Enrique Peña Nieto y el excanciller Videgaray —quien, preocupado por aprender y superarse, terminó volviéndose el verdugo de sus compañeros de clase—, convirtió así lo que hasta entonces era una farsa en lo que terminaría siendo una fuente de problemas reales, constantes e interminables para nuestros connacionales. Y es que gracias a su error, que en sí mismo debería alcanzar para que el expresidente y el ex secretario de Relaciones Exteriores ocupen el mismo sitio que Santa Anna, lo que había sido un racimo de dichos se convirtió en uno de hechos.
Sobrevino la cascada con la que tanto se había amenazado: deportaciones masivas, detenciones ilegales que, gracias a jueces afines al presidente, se convirtieron en legales, anulación de partidas presupuestales específicas, desaparición de traductores en juzgados y centros de detención, multiplicación de jaulas para adultos y niños —donde ni siquiera se permite que los hijos compartan espacio con los padres—, desconocimiento del español como segunda lengua oficial en cientos de pueblos y ciudades, restricciones escolares, de servicios de salud e, incluso, embargos de propiedades y cuentas bancarias.
Todo esto, además de la insistencia diaria sobre el muro y la multiplicación de los señalamientos racistas, porque claro, junto a las políticas públicas, la retórica —que ha servido a Trump para esconderse de los problemas durante todo su mandato— continuó viva: todo lo que pasa es culpa de ellos.

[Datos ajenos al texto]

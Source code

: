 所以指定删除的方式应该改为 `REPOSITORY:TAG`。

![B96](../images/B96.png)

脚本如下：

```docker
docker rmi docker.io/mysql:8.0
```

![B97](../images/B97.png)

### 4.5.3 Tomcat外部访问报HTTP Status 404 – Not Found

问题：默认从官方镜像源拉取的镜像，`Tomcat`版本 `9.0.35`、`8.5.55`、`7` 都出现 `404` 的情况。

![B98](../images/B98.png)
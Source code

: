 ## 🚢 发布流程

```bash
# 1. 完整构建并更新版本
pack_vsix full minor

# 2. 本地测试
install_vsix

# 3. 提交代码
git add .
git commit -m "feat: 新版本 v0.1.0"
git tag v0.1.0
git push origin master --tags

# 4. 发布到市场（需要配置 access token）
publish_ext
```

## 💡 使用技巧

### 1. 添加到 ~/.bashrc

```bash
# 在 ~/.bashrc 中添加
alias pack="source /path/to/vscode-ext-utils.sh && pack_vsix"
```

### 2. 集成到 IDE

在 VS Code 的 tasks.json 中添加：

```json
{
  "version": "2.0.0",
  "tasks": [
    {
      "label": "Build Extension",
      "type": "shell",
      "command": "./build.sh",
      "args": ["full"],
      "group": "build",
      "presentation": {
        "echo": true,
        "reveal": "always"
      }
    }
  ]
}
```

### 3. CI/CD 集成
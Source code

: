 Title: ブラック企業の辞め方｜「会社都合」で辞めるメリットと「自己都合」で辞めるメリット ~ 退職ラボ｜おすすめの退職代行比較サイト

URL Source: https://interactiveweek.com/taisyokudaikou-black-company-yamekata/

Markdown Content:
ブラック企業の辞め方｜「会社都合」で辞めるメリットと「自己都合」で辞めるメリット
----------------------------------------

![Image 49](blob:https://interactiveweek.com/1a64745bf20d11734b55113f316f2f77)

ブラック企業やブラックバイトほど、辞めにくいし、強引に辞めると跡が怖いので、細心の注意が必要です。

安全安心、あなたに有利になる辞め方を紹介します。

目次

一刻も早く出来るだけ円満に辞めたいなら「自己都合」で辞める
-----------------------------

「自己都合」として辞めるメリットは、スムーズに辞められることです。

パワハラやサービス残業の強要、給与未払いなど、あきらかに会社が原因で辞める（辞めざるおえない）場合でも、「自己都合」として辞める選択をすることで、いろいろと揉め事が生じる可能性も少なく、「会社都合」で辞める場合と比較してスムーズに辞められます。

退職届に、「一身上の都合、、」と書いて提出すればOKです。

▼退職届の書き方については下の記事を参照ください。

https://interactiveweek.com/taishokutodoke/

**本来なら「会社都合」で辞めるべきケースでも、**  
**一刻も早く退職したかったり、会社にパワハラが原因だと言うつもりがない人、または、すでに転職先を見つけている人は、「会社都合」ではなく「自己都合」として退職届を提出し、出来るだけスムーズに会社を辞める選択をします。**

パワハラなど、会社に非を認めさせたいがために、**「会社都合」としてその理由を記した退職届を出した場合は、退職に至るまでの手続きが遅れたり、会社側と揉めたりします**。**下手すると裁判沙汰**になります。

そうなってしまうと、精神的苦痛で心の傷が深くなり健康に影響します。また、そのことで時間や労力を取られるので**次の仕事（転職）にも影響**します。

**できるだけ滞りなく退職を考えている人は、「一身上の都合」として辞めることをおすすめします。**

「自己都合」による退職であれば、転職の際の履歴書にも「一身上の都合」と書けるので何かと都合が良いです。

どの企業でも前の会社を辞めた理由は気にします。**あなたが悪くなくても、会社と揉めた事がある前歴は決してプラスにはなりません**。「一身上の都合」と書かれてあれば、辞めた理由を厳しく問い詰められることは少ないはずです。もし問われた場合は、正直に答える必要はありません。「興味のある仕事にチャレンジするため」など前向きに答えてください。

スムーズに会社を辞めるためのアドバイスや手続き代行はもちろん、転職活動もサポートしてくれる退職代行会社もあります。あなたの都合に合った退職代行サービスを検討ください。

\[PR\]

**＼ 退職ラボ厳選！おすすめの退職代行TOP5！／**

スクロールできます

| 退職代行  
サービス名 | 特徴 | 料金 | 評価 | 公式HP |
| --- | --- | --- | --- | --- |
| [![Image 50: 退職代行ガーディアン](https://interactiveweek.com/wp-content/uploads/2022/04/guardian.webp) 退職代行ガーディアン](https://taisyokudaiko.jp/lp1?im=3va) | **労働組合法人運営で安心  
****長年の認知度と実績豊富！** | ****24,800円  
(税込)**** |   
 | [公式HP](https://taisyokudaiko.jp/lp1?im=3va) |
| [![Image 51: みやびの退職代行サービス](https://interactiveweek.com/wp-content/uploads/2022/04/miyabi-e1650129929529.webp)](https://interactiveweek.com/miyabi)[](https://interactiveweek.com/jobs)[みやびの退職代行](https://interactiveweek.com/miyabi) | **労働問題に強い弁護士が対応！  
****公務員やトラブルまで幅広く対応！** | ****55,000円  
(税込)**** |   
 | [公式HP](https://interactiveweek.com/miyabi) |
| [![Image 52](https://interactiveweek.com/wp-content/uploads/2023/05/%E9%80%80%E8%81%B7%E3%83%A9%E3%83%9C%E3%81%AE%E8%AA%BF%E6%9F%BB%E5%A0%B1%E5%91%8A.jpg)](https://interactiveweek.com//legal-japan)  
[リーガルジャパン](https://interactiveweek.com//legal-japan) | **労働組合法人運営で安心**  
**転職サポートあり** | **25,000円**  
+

El presidente no dejó de ser candidato: es problema de los otros, de los bárbaros del sur, de esos que vinieron a destruir la América blanca: ellos son los criminales, los que traen las drogas, los que destruyen a nuestros niños.
Por debajo de las políticas racistas —la detención y encarcelamiento de latinos se ha elevado un 38% durante los últimos tres años—, la farsa continuó todos los días. Pero, desgraciadamente, al revés de lo que dice la vieja sentencia, ésta terminó por repetirse en forma de tragedia. ¿Por qué? Porque muchos de los que votamos por AMLO y por su partido, aunque lo hiciéramos sin estar del todo convencidos, también lo hicimos para que nunca más se repitieran errores como el de darle a Trump una baza electoral.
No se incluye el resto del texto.